**Task directions:** Search the data for the string "Python" and extract every line where it appears.

*** Data provided Section Begins ***

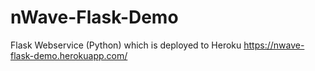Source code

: # nWave-Flask-Demo
Flask Webservice (Python) which is deployed to Heroku
https://nwave-flask-demo.herokuapp.com/

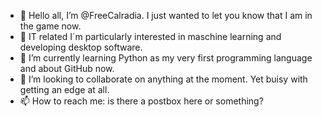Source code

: - 👋 Hello all, I’m @FreeCalradia. I just wanted to let you know that I am in the game now.
- 👀 IT related I´m particularly interested in maschine learning and developing desktop software.
- 🌱 I’m currently learning Python as my very first programming language and about GitHub now.
- 💞️ I’m looking to collaborate on anything at the moment. Yet buisy with getting an edge at all.
- 📫 How to reach me: is there a postbox here or something? 

<!---
FreeCalradia/FreeCalradia is a ✨ special ✨ repository because its `README.md` (this file) appears on your GitHub profile.
You can click the Preview link to take a look at your changes.
--->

*** Data provided Section Ends ***

**Result of this exercise:**
Flask Webservice (Python) which is deployed to Heroku
- 🌱 I’m currently learning Python as my very first programming language and about GitHub now.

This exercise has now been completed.